Open the Trust Center (File, Options, Trust Center, "Trust Center Settings") and look at "Automatic Download" Tab. You might want to tweak with those settings depending on what setup you are comfortable with.
There definitely is no straight-forward way to output to PDF, other than to use a "print to PDF" function, or do essentially what you are already doing.
-
Re: Image files not converted to html
Thanks a lot for your reply.
The automatic download is not been allowed to be active in my Outlook settings.
I will need to check with the admin.
Thanks for helping to figure out the issue.
-
Re: Image files not converted to html
Hi, I took the .msg files that contain the images and the images are well displayed when the .msg files are opened.
After converting to .html, i see the images are not converted to html, instead a black "x" is display in the .html.
The automatic download is allowed now.
Any suggestions pls.
-
Re: Image files not converted to html
Quote:
Originally Posted by
vijay2482
Hi, I took the .msg files that contain the images and the images are well displayed when the .msg files are opened.
After converting to .html, i see the images are not converted to html, instead a black "x" is display in the .html.
The automatic download is allowed now.
Any suggestions pls.
I really don't think a black X shows in the HTML: do you mean in the HTM renderer (e.g. web browser)?

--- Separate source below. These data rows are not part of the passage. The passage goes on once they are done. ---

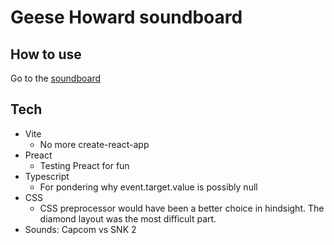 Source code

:# Geese Howard soundboard

## How to use

Go to the [soundboard](https://github.com/kimmothai/geeseburger-v2)

## Tech

- Vite
  - No more create-react-app
- Preact
  - Testing Preact for fun
- Typescript
  - For pondering why event.target.value is possibly null
- CSS
  - CSS preprocessor would have been a better choice in hindsight. The diamond layout was the most difficult part.
- Sounds: Capcom vs SNK 2
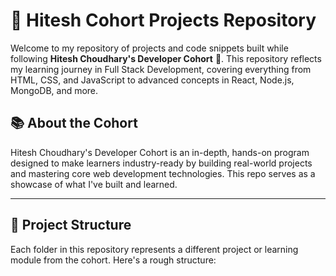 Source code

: # 🚀 Hitesh Cohort Projects Repository

Welcome to my repository of projects and code snippets built while following **Hitesh Choudhary's Developer Cohort** 🚀. This repository reflects my learning journey in Full Stack Development, covering everything from HTML, CSS, and JavaScript to advanced concepts in React, Node.js, MongoDB, and more.

## 📚 About the Cohort

Hitesh Choudhary's Developer Cohort is an in-depth, hands-on program designed to make learners industry-ready by building real-world projects and mastering core web development technologies. This repo serves as a showcase of what I've built and learned.

---

## 📁 Project Structure

Each folder in this repository represents a different project or learning module from the cohort. Here's a rough structure:


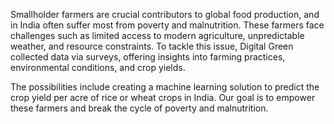 Smallholder farmers are crucial contributors to global food production, and in India often suffer most from poverty and malnutrition. These farmers face challenges such as limited access to modern agriculture, unpredictable weather, and resource constraints. To tackle this issue, Digital Green collected data via surveys, offering insights into farming practices, environmental conditions, and crop yields.

The possibilities include creating a machine learning solution to predict the crop yield per acre of rice or wheat crops in India. Our goal is to empower these farmers and break the cycle of poverty and malnutrition.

What does the HTML actually look like for the image?
-
1 Attachment(s)
Re: Image files not converted to html
Hi, thanks for the reply. I'm using internet explorer as my web browser.
Please find the attached, to see how the images are displayed in the .html page.
Thanks in advance.
-
Re: Image files not converted to html
Again, what does the HTML look like for the image?
-
Re: Image files not converted to html
The attached is the screen short of the html.
and one more issue, the french characters in the .msg files are not converted propertly to .html.
-
Re: Image files not converted to html
No, that's the browser rendering the HTML. You need to show the actual HTML code; specifically for the image.
-
Re: Image files not converted to html
I'm not writing any special code for images.
Below is the code, that converts the .msg file to .html and again to .pdf:
Code:
OMAItem = CType(oApp.CreateItemFromTemplate(newFolder & newFileName), Outlook.MailItem)
Dim name As String = newFolder & currentAttachmentName
Dim SW1 As StreamWriter = New StreamWriter(name & ".html")
SW1.Write(OMAItem.HTMLBody)
SW1.Close()
oApp1.Quit()
OMAItem = Nothing
oApp1 = Nothing
Dim wAppAtt As New Word.Application
Dim wdocAtt As New Word.Document
Dim MSWordExportFilePathAtt As String = name & ".pdf"
wdocAtt = wAppAtt.Documents.Open(name & ".html")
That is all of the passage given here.